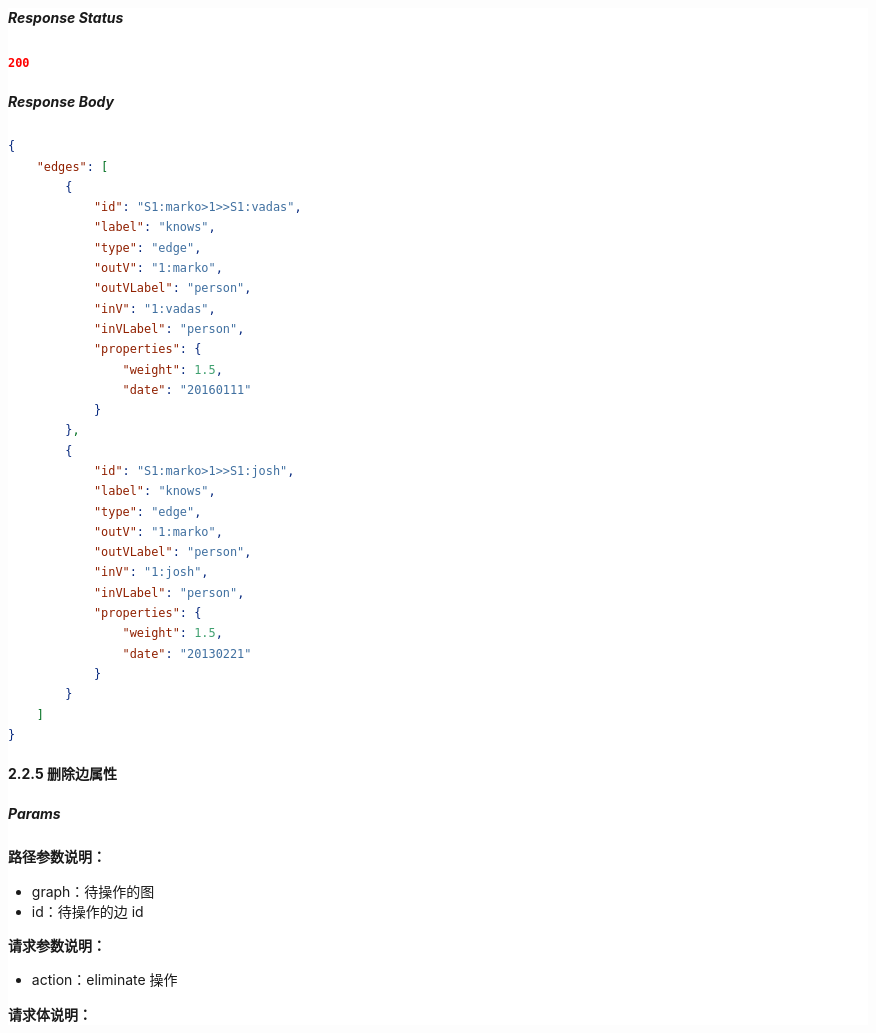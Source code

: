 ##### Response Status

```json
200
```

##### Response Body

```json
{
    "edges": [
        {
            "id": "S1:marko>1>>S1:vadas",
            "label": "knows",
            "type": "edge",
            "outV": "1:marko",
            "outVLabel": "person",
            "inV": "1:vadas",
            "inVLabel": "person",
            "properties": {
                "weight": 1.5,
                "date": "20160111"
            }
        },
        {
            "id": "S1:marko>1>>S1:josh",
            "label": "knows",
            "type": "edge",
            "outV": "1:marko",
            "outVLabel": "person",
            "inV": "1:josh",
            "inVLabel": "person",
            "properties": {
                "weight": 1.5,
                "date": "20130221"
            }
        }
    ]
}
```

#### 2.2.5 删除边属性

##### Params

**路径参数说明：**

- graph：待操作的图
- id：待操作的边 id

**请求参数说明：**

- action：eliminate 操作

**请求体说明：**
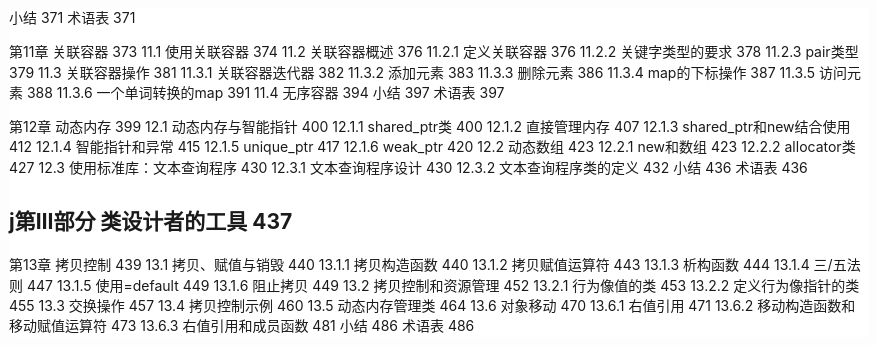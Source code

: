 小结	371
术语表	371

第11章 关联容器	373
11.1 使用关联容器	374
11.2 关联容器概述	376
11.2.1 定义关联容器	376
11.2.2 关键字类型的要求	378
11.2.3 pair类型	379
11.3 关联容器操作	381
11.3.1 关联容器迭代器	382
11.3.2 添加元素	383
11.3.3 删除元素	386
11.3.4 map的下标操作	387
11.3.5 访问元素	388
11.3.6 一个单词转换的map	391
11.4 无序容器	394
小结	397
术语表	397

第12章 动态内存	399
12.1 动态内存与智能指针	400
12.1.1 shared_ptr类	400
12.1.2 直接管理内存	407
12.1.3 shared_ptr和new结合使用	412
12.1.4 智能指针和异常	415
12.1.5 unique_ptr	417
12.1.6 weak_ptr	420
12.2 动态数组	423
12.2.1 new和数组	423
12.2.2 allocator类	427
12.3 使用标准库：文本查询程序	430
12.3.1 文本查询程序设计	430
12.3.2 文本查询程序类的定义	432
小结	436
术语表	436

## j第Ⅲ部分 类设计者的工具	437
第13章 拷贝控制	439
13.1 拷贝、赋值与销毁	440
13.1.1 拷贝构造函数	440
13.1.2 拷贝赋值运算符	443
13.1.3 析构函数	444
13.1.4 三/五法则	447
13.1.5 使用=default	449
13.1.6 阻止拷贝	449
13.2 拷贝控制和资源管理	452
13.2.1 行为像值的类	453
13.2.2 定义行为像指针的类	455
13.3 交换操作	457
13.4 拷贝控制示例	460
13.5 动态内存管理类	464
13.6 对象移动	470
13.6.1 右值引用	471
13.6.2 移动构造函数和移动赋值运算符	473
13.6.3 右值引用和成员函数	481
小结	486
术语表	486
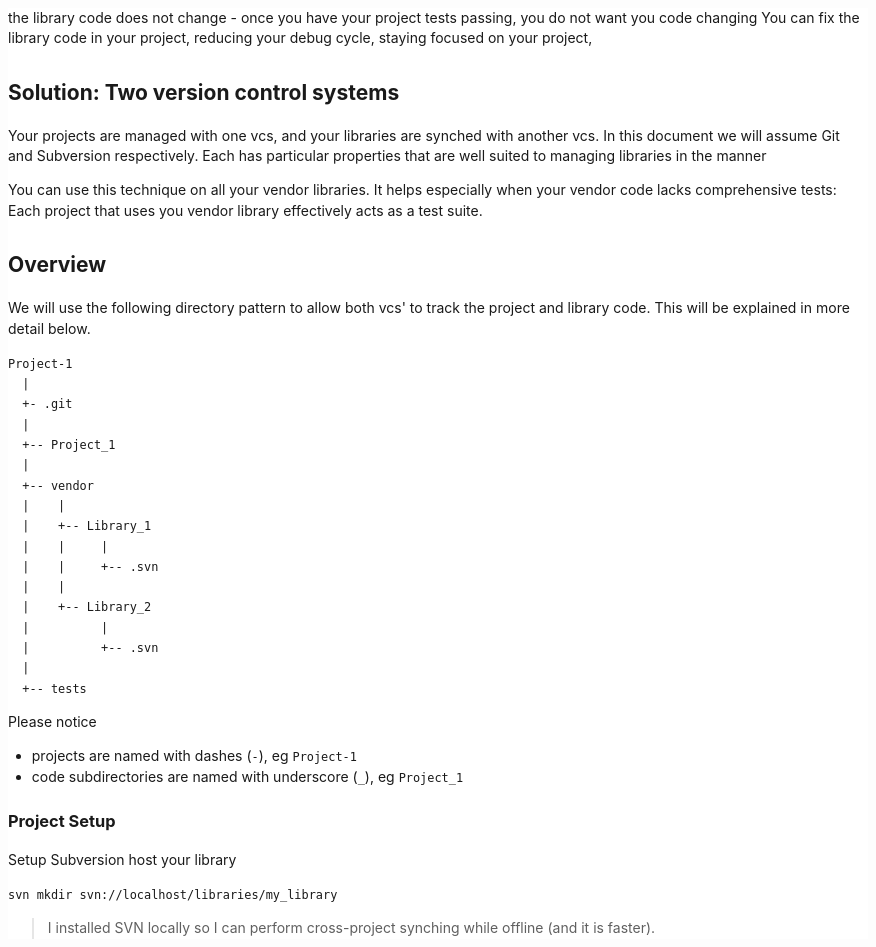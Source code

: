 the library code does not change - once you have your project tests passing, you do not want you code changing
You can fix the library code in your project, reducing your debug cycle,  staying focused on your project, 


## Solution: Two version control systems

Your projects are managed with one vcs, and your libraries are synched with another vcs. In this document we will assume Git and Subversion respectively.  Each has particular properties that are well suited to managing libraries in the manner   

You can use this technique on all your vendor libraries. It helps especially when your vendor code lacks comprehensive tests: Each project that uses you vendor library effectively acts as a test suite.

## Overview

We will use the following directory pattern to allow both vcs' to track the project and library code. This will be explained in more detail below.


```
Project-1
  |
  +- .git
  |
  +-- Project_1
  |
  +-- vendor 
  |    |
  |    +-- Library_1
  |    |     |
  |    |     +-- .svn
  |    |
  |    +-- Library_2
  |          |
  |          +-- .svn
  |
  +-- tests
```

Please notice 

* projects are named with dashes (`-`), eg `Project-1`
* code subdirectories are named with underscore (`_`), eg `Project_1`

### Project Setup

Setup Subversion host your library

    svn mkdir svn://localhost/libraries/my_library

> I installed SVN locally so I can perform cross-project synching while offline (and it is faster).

● ● ● ● ●

*What you have to do*. Copy each line of the data that contains the word "named", leaving the other lines out.

*Exercise answer*.
* projects are named with dashes (`-`), eg `Project-1`
* code subdirectories are named with underscore (`_`), eg `Project_1`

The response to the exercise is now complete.